How many lines in the material below contain the string "return"? Answer with the number alone.

+++ MATERIAL SHOWN

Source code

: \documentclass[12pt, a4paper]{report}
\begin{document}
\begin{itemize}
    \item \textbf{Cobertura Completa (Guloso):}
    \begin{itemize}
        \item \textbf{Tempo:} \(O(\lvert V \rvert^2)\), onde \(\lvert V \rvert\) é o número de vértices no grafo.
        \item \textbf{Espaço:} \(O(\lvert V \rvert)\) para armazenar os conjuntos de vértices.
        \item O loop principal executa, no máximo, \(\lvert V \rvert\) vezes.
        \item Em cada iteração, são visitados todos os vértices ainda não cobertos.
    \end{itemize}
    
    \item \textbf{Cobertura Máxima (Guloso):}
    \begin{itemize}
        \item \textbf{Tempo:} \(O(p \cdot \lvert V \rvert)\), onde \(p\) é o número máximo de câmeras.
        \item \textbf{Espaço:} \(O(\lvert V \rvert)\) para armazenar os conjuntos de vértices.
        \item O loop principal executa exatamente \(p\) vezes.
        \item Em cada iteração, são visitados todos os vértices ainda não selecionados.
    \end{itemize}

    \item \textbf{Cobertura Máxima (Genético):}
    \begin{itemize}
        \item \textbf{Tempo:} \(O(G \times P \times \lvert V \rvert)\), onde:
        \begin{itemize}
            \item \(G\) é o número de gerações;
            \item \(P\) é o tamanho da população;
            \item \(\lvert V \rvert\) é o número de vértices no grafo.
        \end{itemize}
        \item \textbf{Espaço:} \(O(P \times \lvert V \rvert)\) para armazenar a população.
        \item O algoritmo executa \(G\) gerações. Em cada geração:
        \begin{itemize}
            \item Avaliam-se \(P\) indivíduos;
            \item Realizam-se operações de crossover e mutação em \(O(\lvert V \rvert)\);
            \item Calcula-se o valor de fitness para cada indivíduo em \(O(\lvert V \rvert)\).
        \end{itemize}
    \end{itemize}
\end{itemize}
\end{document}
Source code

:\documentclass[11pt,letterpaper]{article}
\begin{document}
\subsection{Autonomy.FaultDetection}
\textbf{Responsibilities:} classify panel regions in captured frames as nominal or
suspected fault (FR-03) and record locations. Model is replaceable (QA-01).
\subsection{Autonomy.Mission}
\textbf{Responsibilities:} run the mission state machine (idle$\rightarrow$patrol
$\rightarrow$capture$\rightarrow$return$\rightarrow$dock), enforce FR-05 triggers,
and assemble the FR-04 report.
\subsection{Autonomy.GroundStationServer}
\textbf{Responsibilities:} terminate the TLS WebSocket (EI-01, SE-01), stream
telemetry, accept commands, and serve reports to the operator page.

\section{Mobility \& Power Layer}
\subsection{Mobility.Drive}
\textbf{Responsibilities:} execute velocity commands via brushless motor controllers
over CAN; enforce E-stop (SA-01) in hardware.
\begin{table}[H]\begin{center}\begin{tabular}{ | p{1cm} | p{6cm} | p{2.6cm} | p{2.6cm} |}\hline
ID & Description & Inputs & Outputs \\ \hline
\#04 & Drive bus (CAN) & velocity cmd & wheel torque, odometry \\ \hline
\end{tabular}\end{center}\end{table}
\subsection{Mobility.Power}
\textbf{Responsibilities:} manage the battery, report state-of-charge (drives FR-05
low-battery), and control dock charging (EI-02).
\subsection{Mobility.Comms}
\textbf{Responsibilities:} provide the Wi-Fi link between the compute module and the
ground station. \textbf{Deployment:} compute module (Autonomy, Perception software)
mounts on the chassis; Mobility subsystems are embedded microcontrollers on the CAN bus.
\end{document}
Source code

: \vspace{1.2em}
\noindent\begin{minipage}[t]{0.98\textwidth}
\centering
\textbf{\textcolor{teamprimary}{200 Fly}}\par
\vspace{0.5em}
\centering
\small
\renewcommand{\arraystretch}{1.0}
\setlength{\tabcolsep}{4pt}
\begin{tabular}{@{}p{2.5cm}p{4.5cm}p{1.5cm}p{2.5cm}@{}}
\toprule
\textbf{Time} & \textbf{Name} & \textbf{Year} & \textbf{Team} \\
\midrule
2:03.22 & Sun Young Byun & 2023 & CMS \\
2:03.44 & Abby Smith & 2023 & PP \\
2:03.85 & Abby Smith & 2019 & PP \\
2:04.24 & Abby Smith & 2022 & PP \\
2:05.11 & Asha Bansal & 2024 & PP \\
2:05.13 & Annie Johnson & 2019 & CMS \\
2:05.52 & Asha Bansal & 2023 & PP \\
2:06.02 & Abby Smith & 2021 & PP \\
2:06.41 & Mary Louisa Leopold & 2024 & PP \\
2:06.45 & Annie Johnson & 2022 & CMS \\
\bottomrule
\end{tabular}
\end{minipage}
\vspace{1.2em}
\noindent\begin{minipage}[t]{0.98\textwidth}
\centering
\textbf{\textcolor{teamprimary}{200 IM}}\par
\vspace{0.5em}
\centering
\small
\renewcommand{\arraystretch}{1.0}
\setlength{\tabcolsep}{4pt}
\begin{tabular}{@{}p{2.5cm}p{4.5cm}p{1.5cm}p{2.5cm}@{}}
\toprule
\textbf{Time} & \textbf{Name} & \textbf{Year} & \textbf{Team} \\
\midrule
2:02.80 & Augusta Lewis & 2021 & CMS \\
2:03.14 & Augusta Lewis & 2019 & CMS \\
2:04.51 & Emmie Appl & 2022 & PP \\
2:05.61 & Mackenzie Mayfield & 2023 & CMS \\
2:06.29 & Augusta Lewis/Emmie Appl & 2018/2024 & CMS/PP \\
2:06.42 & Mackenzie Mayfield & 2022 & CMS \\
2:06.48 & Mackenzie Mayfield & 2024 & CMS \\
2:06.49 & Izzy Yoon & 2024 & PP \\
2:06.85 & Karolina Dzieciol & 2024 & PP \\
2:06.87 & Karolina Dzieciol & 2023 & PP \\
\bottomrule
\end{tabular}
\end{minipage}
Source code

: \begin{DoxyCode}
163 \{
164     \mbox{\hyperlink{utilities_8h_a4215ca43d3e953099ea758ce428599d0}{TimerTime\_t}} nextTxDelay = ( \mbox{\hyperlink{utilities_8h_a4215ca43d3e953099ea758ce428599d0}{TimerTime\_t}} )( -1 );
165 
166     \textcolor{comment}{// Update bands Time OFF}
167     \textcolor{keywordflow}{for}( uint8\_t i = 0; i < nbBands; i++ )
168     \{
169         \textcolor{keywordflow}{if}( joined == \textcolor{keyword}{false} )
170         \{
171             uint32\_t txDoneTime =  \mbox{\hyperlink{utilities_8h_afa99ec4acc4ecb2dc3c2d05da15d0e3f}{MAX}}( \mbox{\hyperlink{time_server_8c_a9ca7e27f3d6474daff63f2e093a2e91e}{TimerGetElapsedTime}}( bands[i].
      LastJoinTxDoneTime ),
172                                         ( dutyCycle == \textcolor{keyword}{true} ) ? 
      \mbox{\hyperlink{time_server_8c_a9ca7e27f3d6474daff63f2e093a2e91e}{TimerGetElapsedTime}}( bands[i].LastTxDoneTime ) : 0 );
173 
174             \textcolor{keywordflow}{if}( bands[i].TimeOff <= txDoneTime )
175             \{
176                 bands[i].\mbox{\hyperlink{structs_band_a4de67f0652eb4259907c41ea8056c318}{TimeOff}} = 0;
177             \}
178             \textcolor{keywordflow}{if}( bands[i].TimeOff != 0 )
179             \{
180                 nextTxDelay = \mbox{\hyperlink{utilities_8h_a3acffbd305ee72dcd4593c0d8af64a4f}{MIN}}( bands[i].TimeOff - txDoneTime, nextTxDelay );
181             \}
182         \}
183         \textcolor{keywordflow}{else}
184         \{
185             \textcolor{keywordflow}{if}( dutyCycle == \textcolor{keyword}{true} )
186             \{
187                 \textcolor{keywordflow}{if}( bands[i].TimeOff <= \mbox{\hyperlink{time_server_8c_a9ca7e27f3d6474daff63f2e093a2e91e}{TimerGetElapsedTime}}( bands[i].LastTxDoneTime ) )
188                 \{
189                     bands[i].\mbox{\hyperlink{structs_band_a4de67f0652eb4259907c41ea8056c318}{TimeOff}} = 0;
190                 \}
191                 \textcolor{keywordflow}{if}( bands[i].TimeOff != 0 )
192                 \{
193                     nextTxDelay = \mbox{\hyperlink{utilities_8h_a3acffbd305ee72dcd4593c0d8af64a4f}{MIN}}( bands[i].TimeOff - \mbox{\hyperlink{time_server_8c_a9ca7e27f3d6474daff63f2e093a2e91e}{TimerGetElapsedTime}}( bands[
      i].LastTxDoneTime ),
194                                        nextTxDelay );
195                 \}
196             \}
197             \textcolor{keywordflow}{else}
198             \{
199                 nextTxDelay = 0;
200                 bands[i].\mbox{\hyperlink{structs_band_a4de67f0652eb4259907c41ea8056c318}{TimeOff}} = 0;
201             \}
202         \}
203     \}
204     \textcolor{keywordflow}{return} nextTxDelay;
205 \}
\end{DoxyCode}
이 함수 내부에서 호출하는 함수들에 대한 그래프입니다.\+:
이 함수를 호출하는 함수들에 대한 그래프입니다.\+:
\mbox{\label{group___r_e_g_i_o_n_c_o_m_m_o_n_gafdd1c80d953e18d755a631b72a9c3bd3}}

++++++

- [PROBLEM SOLUTION]: 2